Poor "Striping" proves costly in Celtics' opening-night defeat
The last time Brad Stevens's Celtics faced Brett Brown's 76ers seven months ago, the teams combined to attempt 59 foul shots -- then another 70 on opening night ... Wow!!
Through the first 16 games of NBA 2019-20, the average team is taking just over 26 FT's per game and making just under 20 of them ... slightly higher than last season. (2018-19: 23.1 "takes" and 17.7 "makes" per game per team)
Now let's consider that teams -- both last season and in the early stages of this one -- are making about eleven-and-a-half treys per game.
So, in today's NBA, Team "Average" augments it rate of converting possessions by five or six points (I call then "Stripes") each game -- the equivalent of two or three additional conversions.
The "style" of NBA play has evolved in such a way that no team has compiled more missed free throws than successful three-pointers since the Splash Brothers were so dubbed. In other words, no team has posted a "negative" seasonal score in "Striping" for several seasons.

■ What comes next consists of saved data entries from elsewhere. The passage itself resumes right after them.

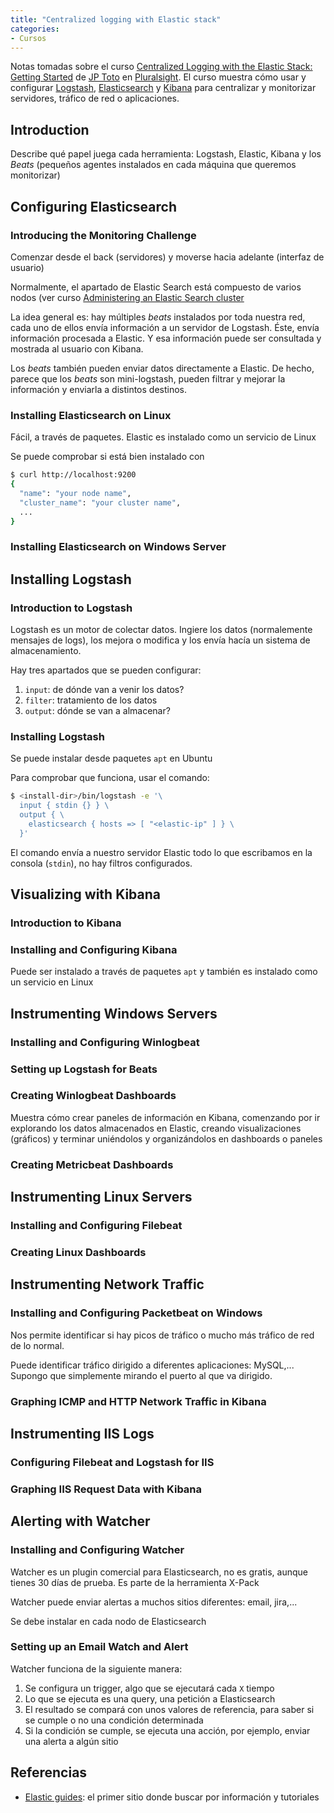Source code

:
 ```yaml
---
title: "Centralized logging with Elastic stack"
categories:
- Cursos
---
```


Notas tomadas sobre el curso [Centralized Logging with the Elastic Stack: Getting Started]
de [JP Toto] en [Pluralsight]. El curso muestra cómo usar y configurar
[Logstash], [Elasticsearch] y [Kibana] para centralizar y monitorizar
servidores, tráfico de red o aplicaciones.

<!-- more -->

## Introduction

Describe qué papel juega cada herramienta: Logstash, Elastic, Kibana y los
*Beats* (pequeños agentes instalados en cada máquina que queremos monitorizar)

## Configuring Elasticsearch

### Introducing the Monitoring Challenge

Comenzar desde el back (servidores) y moverse hacia adelante (interfaz de usuario)

Normalmente, el apartado de Elastic Search está compuesto de varios nodos (ver
curso [Administering an Elastic Search cluster]

La idea general es: hay múltiples *beats* instalados por toda nuestra red, cada uno
de ellos envía información a un servidor de Logstash. Éste, envía información
procesada a Elastic. Y esa información puede ser consultada y mostrada al
usuario con Kibana.

Los *beats* también pueden enviar datos directamente a Elastic. De hecho, parece
que los *beats* son mini-logstash, pueden filtrar y mejorar la información y
enviarla a distintos destinos.

### Installing Elasticsearch on Linux

Fácil, a través de paquetes. Elastic es instalado como un servicio de Linux

Se puede comprobar si está bien instalado con

```bash
$ curl http://localhost:9200
{
  "name": "your node name",
  "cluster_name": "your cluster name",
  ...
}
```

### Installing Elasticsearch on Windows Server

## Installing Logstash

### Introduction to Logstash

Logstash es un motor de colectar datos. Ingiere los datos (normalemente mensajes
de logs), los mejora o modifica y los envía hacía un sistema de almacenamiento.

Hay tres apartados que se pueden configurar:

1. `input`: de dónde van a venir los datos?
2. `filter`: tratamiento de los datos
3. `output`: dónde se van a almacenar?

### Installing Logstash

Se puede instalar desde paquetes `apt` en Ubuntu

Para comprobar que funciona, usar el comando:

```bash
$ <install-dir>/bin/logstash -e '\
  input { stdin {} } \
  output { \
    elasticsearch { hosts => [ "<elastic-ip" ] } \
  }'
```

El comando envía a nuestro servidor Elastic todo lo que escribamos en la consola
(`stdin`), no hay filtros configurados.

## Visualizing with Kibana

### Introduction to Kibana

### Installing and Configuring Kibana

Puede ser instalado a través de paquetes `apt` y también es instalado como un
servicio en Linux

## Instrumenting Windows Servers

### Installing and Configuring Winlogbeat

### Setting up Logstash for Beats

### Creating Winlogbeat Dashboards

Muestra cómo crear paneles de información en Kibana, comenzando por ir explorando
los datos almacenados en Elastic, creando visualizaciones (gráficos) y terminar
uniéndolos y organizándolos en dashboards o paneles

### Creating Metricbeat Dashboards

## Instrumenting Linux Servers

### Installing and Configuring Filebeat

### Creating Linux Dashboards

## Instrumenting Network Traffic

### Installing and Configuring Packetbeat on Windows

Nos permite identificar si hay picos de tráfico o mucho más tráfico de red de
lo normal.

Puede identificar tráfico dirigido a diferentes aplicaciones: MySQL,... Supongo
que simplemente mirando el puerto al que va dirigido.

### Graphing ICMP and HTTP Network Traffic in Kibana

## Instrumenting IIS Logs

### Configuring Filebeat and Logstash for IIS

### Graphing IIS Request Data with Kibana

## Alerting with Watcher

### Installing and Configuring Watcher

Watcher es un plugin comercial para Elasticsearch, no es gratis, aunque tienes
30 días de prueba. Es parte de la herramienta X-Pack

Watcher puede enviar alertas a muchos sitios diferentes: email, jira,...

Se debe instalar en cada nodo de Elasticsearch

### Setting up an Email Watch and Alert

Watcher funciona de la siguiente manera:

1. Se configura un trigger, algo que se ejecutará cada `X` tiempo
2. Lo que se ejecuta es una query, una petición a Elasticsearch
3. El resultado se compará con unos valores de referencia, para saber si se
cumple o no una condición determinada
4. Si la condición se cumple, se ejecuta una acción, por ejemplo, enviar una
alerta a algún sitio

## Referencias

- [Elastic guides]: el primer sitio donde buscar por información y tutoriales

[Centralized Logging with the Elastic Stack: Getting Started]: https://app.pluralsight.com/library/courses/centralized-logging-elastic-stack
[JP Toto]: http://jptoto.jp/
[Pluralsight]: https://pluralsight.com/
[Logstash]: https://www.elastic.co/products/logstash
[Elasticsearch]: https://www.elastic.co/products/elasticsearch
[Kibana]: https://www.elastic.co/products/kibana
[Administering an Elastic Search cluster]: https://app.pluralsight.com/library/courses/administering-elasticsearch-cluster/
[Elastic guides]: https://www.elastic.co/guide/index.html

But in Wednesday's rather disjointed opener, both "contenders" managed to do so.
The number of “possessions” is an accurate count, not a formula-based estimated value. For purposes of clarity, the bracketed digit following the FT% is the exact count of “conversions” represented by those FTA’s.

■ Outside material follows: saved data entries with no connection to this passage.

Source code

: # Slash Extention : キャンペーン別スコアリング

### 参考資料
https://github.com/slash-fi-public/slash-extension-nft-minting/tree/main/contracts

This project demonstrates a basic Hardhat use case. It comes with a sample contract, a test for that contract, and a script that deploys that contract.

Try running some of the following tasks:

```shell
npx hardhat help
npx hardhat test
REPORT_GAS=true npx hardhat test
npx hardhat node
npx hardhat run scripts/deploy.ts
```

“Possessions” calculation: FGA’s + FT conversions + TO’s – OR’s (including Team OR’s) – FT OR’s
“Conversions” calculation: FG’s + FT conversions
“Stripes” calculation: 3FG’s – missed FTA’s
TS% = True Shooting Percentage
PPP = Points per Possession
CV% = Conversion Percentage
Abacus Revelation for the Road
Philly's Joel Embiid was assessed a "minor" flagrant foul late in Q3 -- consequently, Enes Kanter got an FT conversion and the C's got a "free" possession.
When the stats for this game are finalized, will Embiid be assessed a Turnover to account for the extra opponent possession?